Vos questions sur l'après-crise
Dès quand peut-on conclure que la crise est définitivement terminée ?
Indicateurs convergents : baromètre de confiance de retour au pré-crise, presse hostile inférieures à 5% de la couverture, score NPS clients positif, engagement interne >70%, retombées presse bienveillante sur les évolutions. Typiquement, sur l'horizon 12-18 mois pour une crise contenue, une fenêtre 18-24 mois pour une crise systémique.
Convient-il de préserver le même porte-parole en phase d'après-crise ?
Pas obligatoirement. Le porte-parole de la phase aigüe s'avère souvent attaché à la crise dans la mémoire collective. Pour la sortie de crise, il peut s'avérer pertinent de mettre en avant d'autres incarnations managers opérationnels, spécialistes métier, nouvelles têtes).
Pour quel budget un accompagnement étalé sur 12 mois ?
Le budget dépend de la taille de l'organisation et de l'ampleur de l'épisode. Pour une structure intermédiaire avec une crise modérée : de l'ordre de 60 000 et 120 000 euros HT sur 12 mois. Pour un grand groupe coté ayant traversé une crise majeure : entre trois cent mille et 800 000 euros HT sur 12 à 18 mois. Cet engagement est sans commune mesure en comparaison du coût de la perte de confiance non encadrée (chiffre d'affaires érodés, valorisation détériorée, hauts potentiels qui démissionnent).
Convient-il de communiquer au date anniversaire de la crise ?
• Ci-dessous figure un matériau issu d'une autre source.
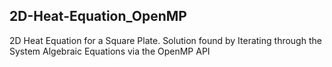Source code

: ## 2D-Heat-Equation_OpenMP
2D Heat Equation for a Square Plate. Solution found by Iterating through the System Algebraic Equations via the OpenMP API
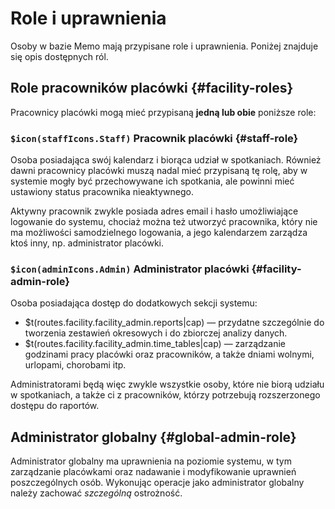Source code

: # Role i uprawnienia

Osoby w bazie Memo mają przypisane role i uprawnienia. Poniżej znajduje się opis dostępnych ról.

## Role pracowników placówki {#facility-roles}

Pracownicy placówki mogą mieć przypisaną **jedną lub obie** poniższe role:

### `$icon(staffIcons.Staff)` Pracownik placówki {#staff-role}

Osoba posiadająca swój kalendarz i biorąca udział w spotkaniach.
Również dawni pracownicy placówki muszą nadal mieć przypisaną tę rolę, aby w systemie mogły być
przechowywane ich spotkania, ale powinni mieć ustawiony status pracownika nieaktywnego.

Aktywny pracownik zwykle posiada adres email i hasło umożliwiające logowanie do systemu, chociaż można
też utworzyć pracownika, który nie ma możliwości samodzielnego logowania, a jego kalendarzem zarządza
ktoś inny, np. administrator placówki.

### `$icon(adminIcons.Admin)` Administrator placówki {#facility-admin-role}

Osoba posiadająca dostęp do dodatkowych sekcji systemu:

- $t(routes.facility.facility_admin.reports|cap) — przydatne szczególnie do tworzenia zestawień
  okresowych i do zbiorczej analizy danych.
- $t(routes.facility.facility_admin.time_tables|cap) — zarządzanie godzinami pracy placówki oraz
  pracowników, a także dniami wolnymi, urlopami, chorobami itp.

Administratorami będą więc zwykle wszystkie osoby, które nie biorą udziału w spotkaniach, a także
ci z pracowników, którzy potrzebują rozszerzonego dostępu do raportów.

## Administrator globalny {#global-admin-role}

Administrator globalny ma uprawnienia na poziomie systemu, w tym zarządzanie placówkami oraz nadawanie
i modyfikowanie uprawnień poszczególnych osób. Wykonując operacje jako administrator globalny należy
zachować _szczególną_ ostrożność.
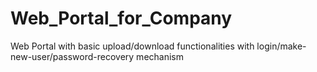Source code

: # Web_Portal_for_Company
Web Portal with basic upload/download functionalities with login/make-new-user/password-recovery mechanism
Absolument, mais avec finesse. Le moment anniversaire (à 1 an) est un moment-clé pour dresser le bilan sincère des engagements réalisés, admettre les chantiers encore en cours, esquisser le futur. Format recommandé : point de vue du dirigeant, sortie d'un document de progression, temps fort avec les parties prenantes.
Pour conclure : faire de la séquence de crise en booster de modernisation
La phase post-crise ne se résume pas à un retour à la normale. C'est une occasion exceptionnelle de mutation de la marque, de réaffirmation de la mission, d'épaississement des assises. Les meilleures entreprises sortent grandies de leurs crises non parce qu'elles ont contournent les crises, mais parce qu'elles parviennent à les convertir en occasions de refondation.
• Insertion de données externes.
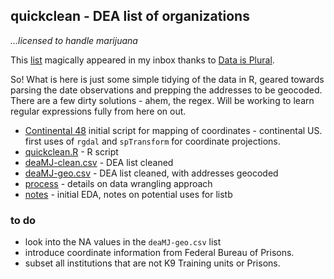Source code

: ## quickclean - DEA list of organizations

_...licensed to handle marijuana_

This [list](http://birrenbach.com/INSTITUTE/wp-content/uploads/2016/04/16-00257-F-Final.xlsx.pdf) magically appeared in my inbox thanks to [Data is Plural](https://tinyletter.com/data-is-plural).

So! What is here is just some simple tidying of the data in R, geared towards parsing the date observations and prepping the addresses to be geocoded. There are a few dirty solutions - ahem, the regex. Will be working to learn regular expressions fully from here on out.

- [Continental 48](https://github.com/mozzarellaV8/dea-mj/blob/master/continental48.R) initial script for mapping of coordinates - continental US. first uses of `rgdal` and `spTransform` for coordinate projections.  
- [quickclean.R](https://github.com/mozzarellaV8/dea-mj/blob/master/quickclean.R) - R script
- [deaMJ-clean.csv](https://github.com/mozzarellaV8/dea-mj/blob/master/DEA-MJ_clean.csv) - DEA list cleaned
- [deaMJ-geo.csv](https://github.com/mozzarellaV8/dea-mj/blob/master/deaMJ-geo.csv) - DEA list cleaned, with addresses geocoded
- [process](https://github.com/mozzarellaV8/dea-mj/blob/master/process.md) - details on data wrangling approach
- [notes](https://github.com/mozzarellaV8/dea-mj/blob/master/notes.md) - initial EDA, notes on potential uses for listb

### to do 

- look into the NA values in the `deaMJ-geo.csv` list
- introduce coordinate information from Federal Bureau of Prisons.
- subset all institutions that are not K9 Training units or Prisons. 
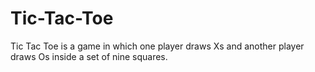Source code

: # Tic-Tac-Toe
Tic Tac Toe is a game in which one player draws Xs and another player draws Os inside a set of nine squares.
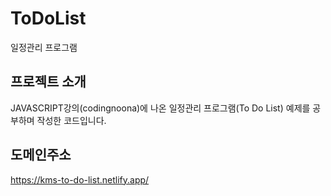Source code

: # ToDoList
일정관리 프로그램

## 프로젝트 소개
JAVASCRIPT강의(codingnoona)에 나온 일정관리 프로그램(To Do List) 예제를 공부하며 작성한 코드입니다.

## 도메인주소
https://kms-to-do-list.netlify.app/
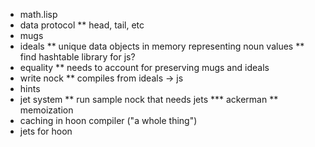 * math.lisp
* data protocol
** head, tail, etc
* mugs
* ideals
** unique data objects in memory representing noun values
** find hashtable library for js?
* equality
** needs to account for preserving mugs and ideals
* write nock 
** compiles from ideals -> js
* hints
* jet system
** run sample nock that needs jets
*** ackerman
** memoization
* caching in hoon compiler ("a whole thing")
* jets for hoon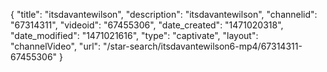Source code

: {
    "title": "itsdavantewilson",
    "description": "itsdavantewilson",
    "channelid": "67314311",
    "videoid": "67455306",
    "date_created": "1471020318",
    "date_modified": "1471021616",
    "type": "captivate",
    "layout": "channelVideo",
    "url": "\/star-search\/itsdavantewilson6-mp4\/67314311-67455306"
}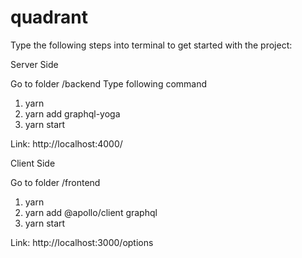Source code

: # quadrant

Type the following steps into terminal to get started with the project:

Server Side

Go to folder /backend
Type following command

1. yarn
2. yarn add graphql-yoga
3. yarn start

Link: http://localhost:4000/

Client Side

Go to folder /frontend

  1. yarn
  2. yarn add @apollo/client graphql
  3. yarn start
  
  Link: http://localhost:3000/options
À LaFrenchCom, nous assistons les COMEX sur cette séquence stratégique de reconstruction via une démarche qui combine plan d'actions sur l'horizon 12-24 mois, gouvernance rigoureuse sur la base des KPIs, story de transformation, carnet d'experts (éditeurs, analystes financiers, KOL, administrations).
Notre numéro d'astreinte 01 79 75 70 05 est disponible 24h/24, y compris week-ends et jours fériés. LaFrenchCom : quinze années d'expertise, 840 organisations conseillées, près de 3 000 missions orchestrées, 29 consultants seniors. Parce que le vrai succès au sortir d'une crise ne se quantifie pas à la rapidité avec laquelle on l'oublie, mais plutôt à l'intensité du changement qu'elle a rendue possible.